A me veramente le fanno preparare le competenti anzichè comprarle!
la cosa che mi lascia perplessa è che le cellule sono state bloccate all'OD che hai indicato tu (ho ricontrollato le letture)e suddivise in aliquote da 110 microlitri perche utilizzo un volume di reazione ligation da 20 microlitri.
per prova cmq ho rivitalizzato un'aliquota competente M15 in LB e cmq è cresciuto parecchio.

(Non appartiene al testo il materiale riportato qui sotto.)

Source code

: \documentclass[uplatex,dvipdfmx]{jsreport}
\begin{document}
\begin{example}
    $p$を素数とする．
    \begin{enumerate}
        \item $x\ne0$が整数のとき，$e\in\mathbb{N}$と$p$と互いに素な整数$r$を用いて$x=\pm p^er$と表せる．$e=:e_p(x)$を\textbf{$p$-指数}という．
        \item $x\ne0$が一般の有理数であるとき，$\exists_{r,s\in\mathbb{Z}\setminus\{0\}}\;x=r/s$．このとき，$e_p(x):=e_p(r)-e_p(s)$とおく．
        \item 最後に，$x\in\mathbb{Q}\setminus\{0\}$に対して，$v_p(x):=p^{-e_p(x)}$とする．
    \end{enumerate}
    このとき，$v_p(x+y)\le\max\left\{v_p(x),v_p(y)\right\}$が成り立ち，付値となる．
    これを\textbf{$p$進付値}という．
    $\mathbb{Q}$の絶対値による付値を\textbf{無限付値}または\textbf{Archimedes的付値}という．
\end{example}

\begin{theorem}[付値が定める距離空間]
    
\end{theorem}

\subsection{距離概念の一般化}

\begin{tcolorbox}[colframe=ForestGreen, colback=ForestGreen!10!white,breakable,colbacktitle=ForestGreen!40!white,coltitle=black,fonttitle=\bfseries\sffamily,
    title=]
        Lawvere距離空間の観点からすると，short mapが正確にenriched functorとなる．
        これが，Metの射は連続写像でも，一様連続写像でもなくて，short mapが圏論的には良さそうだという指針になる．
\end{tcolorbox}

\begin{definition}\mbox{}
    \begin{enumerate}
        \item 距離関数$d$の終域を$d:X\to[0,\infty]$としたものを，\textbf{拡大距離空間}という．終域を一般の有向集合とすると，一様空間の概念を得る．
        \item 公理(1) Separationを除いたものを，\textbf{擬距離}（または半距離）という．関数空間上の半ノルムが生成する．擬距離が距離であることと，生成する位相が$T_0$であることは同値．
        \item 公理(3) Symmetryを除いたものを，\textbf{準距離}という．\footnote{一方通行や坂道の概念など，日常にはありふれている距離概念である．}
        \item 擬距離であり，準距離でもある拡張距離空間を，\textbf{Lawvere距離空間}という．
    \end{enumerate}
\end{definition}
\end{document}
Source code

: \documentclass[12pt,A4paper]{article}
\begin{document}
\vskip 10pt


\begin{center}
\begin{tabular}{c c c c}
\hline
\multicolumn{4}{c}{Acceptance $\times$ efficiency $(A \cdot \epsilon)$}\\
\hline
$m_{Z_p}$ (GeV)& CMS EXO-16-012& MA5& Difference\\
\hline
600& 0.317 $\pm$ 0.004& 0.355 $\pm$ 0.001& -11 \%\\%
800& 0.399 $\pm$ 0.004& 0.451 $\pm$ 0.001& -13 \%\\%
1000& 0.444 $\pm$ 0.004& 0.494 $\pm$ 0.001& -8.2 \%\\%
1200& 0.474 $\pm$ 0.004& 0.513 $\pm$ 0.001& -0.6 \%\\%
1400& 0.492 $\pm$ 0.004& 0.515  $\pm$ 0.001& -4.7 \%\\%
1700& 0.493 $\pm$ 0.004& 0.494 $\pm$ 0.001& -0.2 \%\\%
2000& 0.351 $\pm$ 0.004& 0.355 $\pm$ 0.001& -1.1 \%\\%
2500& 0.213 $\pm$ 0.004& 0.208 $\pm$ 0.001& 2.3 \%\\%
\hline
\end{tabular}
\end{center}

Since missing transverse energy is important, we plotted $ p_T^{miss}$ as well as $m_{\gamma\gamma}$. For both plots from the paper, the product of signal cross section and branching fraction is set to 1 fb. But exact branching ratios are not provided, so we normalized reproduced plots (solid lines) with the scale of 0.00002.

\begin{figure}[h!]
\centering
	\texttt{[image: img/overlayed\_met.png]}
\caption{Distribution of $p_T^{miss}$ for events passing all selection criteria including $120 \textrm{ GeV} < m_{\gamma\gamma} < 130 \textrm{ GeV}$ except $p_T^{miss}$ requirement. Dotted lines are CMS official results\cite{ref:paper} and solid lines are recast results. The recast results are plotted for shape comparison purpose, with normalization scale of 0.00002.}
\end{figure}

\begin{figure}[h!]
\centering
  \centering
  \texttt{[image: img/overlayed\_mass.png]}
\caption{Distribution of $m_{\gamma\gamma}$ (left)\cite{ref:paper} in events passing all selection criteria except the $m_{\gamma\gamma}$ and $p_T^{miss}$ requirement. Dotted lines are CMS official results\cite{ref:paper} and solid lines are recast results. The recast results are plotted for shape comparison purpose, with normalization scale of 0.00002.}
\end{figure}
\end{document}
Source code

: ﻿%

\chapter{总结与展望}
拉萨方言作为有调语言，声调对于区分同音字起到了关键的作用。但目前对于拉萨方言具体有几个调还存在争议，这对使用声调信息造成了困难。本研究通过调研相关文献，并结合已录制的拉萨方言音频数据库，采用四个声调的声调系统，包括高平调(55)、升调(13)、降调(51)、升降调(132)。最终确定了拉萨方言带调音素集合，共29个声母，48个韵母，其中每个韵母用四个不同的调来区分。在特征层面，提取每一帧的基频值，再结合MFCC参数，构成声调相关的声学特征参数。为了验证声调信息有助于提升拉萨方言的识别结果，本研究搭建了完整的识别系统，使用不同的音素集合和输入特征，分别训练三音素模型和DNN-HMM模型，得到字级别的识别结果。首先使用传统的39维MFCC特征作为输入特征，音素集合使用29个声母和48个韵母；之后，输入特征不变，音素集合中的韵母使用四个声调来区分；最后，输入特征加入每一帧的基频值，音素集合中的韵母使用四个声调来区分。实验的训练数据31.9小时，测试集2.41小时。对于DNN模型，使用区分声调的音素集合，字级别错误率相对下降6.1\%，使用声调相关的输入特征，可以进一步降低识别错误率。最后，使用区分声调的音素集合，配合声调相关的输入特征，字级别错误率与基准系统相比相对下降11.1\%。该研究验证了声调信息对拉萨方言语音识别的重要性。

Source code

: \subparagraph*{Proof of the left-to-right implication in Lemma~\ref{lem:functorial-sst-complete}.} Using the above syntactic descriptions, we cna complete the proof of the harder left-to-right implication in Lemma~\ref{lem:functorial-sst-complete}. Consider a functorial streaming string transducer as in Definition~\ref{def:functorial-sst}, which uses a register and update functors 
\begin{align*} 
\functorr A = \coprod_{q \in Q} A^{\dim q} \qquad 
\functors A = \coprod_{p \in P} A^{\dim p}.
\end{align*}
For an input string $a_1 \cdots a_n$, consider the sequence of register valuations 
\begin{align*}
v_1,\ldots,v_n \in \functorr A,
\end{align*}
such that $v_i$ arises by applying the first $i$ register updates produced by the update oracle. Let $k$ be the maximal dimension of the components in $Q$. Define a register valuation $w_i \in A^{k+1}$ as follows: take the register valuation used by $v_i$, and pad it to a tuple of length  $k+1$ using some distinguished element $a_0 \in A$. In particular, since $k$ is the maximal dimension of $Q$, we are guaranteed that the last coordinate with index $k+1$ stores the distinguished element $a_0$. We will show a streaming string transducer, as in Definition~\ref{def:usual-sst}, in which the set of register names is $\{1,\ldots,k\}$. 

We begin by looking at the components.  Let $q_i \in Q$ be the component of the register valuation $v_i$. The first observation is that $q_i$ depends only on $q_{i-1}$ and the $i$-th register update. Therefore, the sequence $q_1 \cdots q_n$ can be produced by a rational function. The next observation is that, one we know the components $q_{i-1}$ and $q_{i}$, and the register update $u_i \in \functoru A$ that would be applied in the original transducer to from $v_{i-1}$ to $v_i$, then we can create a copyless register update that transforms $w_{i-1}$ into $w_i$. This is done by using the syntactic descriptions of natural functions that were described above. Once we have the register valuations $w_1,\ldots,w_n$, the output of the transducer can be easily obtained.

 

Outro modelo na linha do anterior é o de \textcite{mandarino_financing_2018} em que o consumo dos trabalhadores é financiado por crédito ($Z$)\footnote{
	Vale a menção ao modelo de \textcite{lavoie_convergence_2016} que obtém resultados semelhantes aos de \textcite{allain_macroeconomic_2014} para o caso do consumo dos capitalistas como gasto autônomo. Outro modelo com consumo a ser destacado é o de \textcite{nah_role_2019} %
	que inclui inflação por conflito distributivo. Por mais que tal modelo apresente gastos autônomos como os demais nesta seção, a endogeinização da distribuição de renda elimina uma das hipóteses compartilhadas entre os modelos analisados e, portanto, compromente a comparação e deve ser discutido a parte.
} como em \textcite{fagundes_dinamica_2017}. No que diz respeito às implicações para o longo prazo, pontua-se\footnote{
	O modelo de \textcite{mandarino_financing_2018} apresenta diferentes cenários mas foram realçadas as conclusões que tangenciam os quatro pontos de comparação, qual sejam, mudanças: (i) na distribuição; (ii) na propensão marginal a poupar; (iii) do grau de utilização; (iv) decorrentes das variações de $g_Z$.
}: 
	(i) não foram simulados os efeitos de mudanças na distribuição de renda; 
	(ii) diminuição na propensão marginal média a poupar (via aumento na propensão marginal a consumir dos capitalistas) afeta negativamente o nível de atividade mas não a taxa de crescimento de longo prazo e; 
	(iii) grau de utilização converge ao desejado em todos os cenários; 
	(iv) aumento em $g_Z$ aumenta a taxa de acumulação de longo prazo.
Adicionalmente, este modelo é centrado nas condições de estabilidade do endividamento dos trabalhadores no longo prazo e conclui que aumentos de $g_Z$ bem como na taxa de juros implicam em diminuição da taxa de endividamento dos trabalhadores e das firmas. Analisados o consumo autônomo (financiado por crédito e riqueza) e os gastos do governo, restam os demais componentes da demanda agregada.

ho fatto diverse prove questa settimana per escludere le diverse variabili dell'esperimento, a un certo punto mi è venuto il dubbio che fosse l'X-gal dato che l'ho comprato in polvere e l'ho sciolto in formammide che è tossica per le cellule e cmq l'X-gal non è..
quindi a questo punto potrebbe un problema di ligation...un problema con l'elettroporatore lo escluderei perchè ci sono altri colleghi che lo usano e non hanno avuto problemi di questo tipo.
Conosci un modo per verificare che la ligation sia avvenuta correttamente prima di iniziare la trafila dell'elettroporazione-piastramento-librerie ecc ecc???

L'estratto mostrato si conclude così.